### WORK TO BE COMPLETED
From the listing below, set down exactly each line beginning with the one containing "- **OrangeFox Recovery**" and ending with the last.

### PROVIDED ENTRIES
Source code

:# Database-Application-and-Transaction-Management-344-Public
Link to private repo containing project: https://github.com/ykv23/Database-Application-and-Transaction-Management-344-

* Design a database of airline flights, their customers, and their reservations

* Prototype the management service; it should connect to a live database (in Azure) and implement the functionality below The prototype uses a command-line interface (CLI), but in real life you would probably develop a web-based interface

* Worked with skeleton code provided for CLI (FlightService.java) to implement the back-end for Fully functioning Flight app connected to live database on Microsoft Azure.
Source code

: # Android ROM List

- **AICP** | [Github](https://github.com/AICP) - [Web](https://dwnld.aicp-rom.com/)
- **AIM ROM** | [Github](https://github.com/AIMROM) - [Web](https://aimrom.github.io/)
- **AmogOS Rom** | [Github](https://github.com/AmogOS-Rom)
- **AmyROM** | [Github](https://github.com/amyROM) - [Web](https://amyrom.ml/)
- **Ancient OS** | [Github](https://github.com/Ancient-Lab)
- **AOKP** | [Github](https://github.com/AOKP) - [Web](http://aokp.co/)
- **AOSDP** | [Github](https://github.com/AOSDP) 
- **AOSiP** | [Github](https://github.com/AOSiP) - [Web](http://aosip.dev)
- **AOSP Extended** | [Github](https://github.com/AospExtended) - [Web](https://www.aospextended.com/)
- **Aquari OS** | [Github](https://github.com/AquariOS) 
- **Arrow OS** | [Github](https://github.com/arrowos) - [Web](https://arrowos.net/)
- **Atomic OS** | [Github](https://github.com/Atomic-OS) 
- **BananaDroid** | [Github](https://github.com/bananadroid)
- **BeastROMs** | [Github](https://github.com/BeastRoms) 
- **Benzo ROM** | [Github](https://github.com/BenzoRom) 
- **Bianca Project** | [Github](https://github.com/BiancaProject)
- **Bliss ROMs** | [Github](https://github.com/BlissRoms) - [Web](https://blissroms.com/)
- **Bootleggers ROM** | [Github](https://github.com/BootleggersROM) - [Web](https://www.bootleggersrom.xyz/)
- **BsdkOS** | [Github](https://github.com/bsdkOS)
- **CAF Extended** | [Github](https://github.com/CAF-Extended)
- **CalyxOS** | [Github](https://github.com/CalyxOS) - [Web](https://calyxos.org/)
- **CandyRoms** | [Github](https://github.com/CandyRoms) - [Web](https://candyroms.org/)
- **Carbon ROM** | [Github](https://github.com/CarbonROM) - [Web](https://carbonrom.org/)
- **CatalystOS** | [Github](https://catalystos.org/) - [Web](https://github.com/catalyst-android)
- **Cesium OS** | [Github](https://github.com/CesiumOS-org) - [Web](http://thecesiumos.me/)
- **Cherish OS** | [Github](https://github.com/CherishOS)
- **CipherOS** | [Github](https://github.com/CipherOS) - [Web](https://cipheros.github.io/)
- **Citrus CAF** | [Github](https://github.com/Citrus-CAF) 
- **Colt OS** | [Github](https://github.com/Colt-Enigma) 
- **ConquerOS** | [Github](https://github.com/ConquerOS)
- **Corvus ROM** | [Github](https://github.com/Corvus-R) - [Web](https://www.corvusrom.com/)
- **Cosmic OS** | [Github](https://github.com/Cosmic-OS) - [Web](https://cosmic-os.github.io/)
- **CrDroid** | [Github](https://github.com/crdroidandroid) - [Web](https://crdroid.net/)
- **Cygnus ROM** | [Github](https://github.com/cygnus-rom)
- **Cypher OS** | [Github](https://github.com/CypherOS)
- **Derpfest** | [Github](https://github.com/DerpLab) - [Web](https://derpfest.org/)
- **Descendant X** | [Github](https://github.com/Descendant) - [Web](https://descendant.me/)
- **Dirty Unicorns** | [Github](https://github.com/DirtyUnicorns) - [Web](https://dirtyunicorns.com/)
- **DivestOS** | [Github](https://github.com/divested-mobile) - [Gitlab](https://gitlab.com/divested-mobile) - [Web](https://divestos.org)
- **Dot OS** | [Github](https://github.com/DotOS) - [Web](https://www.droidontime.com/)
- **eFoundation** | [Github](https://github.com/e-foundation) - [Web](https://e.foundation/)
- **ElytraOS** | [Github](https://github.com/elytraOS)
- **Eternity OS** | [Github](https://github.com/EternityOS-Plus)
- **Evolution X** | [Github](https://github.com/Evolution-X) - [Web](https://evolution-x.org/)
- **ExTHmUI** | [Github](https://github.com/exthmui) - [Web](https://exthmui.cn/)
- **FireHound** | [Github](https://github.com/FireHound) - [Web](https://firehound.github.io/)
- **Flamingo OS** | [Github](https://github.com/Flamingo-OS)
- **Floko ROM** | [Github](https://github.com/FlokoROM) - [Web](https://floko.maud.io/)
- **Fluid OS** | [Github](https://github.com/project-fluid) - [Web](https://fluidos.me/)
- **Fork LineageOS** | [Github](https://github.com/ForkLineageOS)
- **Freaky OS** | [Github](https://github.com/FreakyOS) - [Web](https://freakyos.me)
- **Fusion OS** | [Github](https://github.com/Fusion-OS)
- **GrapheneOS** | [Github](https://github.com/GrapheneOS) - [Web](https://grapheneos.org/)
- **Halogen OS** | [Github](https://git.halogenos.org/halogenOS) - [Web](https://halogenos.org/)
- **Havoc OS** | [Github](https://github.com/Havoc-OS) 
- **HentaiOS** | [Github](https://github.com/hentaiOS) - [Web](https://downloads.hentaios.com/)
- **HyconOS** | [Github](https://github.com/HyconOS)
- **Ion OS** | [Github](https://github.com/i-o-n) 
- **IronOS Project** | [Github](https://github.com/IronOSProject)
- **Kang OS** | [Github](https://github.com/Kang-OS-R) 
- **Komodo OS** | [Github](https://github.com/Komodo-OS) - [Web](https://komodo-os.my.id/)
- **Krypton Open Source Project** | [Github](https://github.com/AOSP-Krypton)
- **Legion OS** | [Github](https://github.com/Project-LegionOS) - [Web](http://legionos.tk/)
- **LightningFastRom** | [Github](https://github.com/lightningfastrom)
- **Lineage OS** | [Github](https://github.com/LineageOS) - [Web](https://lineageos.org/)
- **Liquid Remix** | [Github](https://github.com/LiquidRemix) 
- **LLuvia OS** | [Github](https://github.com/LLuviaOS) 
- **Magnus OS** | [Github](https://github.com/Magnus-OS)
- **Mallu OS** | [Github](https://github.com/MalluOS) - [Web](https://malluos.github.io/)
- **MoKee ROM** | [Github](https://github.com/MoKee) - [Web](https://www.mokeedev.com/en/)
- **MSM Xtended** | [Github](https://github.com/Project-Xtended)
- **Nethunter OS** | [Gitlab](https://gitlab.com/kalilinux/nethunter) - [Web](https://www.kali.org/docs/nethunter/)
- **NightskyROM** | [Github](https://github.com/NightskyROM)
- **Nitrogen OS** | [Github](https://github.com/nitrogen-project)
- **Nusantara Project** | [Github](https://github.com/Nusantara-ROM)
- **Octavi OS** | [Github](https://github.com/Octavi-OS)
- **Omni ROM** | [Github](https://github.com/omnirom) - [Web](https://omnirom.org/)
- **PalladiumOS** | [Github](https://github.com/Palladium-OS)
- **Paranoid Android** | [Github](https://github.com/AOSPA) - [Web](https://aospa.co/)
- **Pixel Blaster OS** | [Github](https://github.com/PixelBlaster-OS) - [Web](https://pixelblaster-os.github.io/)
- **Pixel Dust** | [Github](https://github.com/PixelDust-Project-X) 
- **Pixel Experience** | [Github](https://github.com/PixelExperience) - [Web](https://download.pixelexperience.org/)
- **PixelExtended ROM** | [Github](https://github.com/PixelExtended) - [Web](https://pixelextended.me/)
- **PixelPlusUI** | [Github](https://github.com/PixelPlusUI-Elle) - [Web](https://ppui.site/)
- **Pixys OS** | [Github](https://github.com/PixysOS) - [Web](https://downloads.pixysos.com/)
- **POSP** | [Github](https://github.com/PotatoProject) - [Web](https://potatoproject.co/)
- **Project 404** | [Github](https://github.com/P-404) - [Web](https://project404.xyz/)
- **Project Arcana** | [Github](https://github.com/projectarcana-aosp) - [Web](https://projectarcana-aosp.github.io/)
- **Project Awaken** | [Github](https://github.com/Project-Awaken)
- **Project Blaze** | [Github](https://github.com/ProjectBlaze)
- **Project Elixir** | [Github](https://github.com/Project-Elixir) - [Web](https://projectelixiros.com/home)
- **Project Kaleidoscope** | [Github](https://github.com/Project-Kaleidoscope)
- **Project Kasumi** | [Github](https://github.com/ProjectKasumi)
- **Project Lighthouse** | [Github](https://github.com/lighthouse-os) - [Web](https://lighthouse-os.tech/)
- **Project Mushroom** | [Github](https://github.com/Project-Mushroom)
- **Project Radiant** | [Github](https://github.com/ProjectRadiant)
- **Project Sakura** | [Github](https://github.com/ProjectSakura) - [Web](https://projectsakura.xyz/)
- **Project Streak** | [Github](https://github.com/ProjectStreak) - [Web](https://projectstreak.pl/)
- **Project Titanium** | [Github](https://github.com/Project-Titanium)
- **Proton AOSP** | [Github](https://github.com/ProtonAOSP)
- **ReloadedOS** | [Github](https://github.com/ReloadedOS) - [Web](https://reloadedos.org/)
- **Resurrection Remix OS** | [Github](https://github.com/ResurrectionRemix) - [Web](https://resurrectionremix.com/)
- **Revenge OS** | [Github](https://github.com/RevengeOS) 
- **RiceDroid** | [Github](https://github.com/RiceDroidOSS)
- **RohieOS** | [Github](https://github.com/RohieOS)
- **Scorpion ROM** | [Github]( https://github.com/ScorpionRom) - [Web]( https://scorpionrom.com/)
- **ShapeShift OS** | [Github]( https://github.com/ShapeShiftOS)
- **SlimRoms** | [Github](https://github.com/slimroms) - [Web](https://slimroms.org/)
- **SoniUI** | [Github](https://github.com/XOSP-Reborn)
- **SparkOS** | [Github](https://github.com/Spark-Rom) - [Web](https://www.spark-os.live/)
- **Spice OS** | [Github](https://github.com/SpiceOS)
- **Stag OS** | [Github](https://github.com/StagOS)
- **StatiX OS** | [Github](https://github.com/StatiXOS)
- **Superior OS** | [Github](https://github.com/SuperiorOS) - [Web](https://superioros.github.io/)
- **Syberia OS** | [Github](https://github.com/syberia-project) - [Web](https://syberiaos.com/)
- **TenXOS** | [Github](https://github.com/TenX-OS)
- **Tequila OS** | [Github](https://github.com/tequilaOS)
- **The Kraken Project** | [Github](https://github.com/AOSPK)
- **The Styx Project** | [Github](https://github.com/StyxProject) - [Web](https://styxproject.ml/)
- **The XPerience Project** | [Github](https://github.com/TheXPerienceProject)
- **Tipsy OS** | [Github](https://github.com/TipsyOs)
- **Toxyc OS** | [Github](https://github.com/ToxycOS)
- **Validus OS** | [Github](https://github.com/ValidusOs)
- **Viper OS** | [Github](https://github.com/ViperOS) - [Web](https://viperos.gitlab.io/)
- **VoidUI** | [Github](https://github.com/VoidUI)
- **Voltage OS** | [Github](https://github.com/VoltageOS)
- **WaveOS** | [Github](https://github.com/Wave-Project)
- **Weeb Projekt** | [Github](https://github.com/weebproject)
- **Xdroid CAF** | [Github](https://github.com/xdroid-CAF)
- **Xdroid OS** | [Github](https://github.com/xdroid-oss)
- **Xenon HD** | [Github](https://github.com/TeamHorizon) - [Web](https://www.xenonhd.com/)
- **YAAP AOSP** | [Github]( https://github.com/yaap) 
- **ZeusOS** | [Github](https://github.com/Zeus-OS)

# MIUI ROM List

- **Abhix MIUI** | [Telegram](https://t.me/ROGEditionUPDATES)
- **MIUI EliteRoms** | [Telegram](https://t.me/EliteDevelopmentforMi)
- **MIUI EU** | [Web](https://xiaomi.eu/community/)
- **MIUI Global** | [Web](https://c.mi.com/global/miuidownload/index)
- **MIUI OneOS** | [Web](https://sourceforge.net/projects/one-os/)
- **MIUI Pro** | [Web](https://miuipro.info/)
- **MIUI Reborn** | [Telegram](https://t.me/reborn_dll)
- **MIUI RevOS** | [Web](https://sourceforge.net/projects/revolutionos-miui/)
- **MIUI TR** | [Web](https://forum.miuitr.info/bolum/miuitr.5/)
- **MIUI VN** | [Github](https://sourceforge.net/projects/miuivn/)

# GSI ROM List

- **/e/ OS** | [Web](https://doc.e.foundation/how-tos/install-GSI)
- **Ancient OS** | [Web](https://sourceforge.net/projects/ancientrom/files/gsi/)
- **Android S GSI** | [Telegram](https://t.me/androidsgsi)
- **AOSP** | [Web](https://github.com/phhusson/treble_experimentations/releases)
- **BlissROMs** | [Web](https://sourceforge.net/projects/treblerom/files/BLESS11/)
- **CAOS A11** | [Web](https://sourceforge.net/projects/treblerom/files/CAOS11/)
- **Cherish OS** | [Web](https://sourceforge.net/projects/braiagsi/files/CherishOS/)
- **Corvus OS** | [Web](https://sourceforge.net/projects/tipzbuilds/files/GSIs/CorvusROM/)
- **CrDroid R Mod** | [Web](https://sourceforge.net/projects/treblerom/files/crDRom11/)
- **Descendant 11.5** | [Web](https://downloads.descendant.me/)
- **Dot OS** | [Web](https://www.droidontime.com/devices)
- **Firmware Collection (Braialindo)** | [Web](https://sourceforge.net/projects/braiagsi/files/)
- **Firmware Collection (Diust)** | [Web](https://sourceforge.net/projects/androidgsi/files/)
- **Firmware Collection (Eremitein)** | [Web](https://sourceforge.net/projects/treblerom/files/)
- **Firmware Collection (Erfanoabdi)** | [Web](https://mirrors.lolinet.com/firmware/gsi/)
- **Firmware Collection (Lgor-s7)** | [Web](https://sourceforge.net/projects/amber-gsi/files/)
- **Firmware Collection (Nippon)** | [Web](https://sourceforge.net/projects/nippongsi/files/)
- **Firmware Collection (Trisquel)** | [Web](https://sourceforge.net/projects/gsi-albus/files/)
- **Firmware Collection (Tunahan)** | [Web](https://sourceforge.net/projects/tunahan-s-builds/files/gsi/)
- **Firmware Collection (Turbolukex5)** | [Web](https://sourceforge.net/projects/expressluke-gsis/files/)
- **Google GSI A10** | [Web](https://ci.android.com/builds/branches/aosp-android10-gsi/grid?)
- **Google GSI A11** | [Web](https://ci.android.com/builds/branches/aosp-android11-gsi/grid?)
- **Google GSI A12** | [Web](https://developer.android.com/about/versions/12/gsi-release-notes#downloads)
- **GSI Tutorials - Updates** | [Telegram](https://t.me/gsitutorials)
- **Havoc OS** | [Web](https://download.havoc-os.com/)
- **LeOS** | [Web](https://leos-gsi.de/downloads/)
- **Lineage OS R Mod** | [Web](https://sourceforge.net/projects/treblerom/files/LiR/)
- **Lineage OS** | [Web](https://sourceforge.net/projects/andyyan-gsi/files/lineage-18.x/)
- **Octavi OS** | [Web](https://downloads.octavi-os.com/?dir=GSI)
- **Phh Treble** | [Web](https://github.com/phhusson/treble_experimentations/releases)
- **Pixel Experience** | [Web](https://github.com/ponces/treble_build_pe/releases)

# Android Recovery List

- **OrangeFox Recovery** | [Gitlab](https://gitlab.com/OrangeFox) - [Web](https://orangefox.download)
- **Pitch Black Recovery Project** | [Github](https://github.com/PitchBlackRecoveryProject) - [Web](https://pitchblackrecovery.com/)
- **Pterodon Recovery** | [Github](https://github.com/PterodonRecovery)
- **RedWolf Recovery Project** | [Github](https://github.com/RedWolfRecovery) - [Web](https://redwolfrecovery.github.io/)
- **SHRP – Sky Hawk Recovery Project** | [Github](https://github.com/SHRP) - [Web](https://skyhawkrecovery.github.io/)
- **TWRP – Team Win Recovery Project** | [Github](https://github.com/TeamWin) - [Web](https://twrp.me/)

### REPLY TO THE TASK
- **OrangeFox Recovery** | [Gitlab](https://gitlab.com/OrangeFox) - [Web](https://orangefox.download)
- **Pitch Black Recovery Project** | [Github](https://github.com/PitchBlackRecoveryProject) - [Web](https://pitchblackrecovery.com/)
- **Pterodon Recovery** | [Github](https://github.com/PterodonRecovery)
- **RedWolf Recovery Project** | [Github](https://github.com/RedWolfRecovery) - [Web](https://redwolfrecovery.github.io/)
- **SHRP – Sky Hawk Recovery Project** | [Github](https://github.com/SHRP) - [Web](https://skyhawkrecovery.github.io/)
- **TWRP – Team Win Recovery Project** | [Github](https://github.com/TeamWin) - [Web](https://twrp.me/)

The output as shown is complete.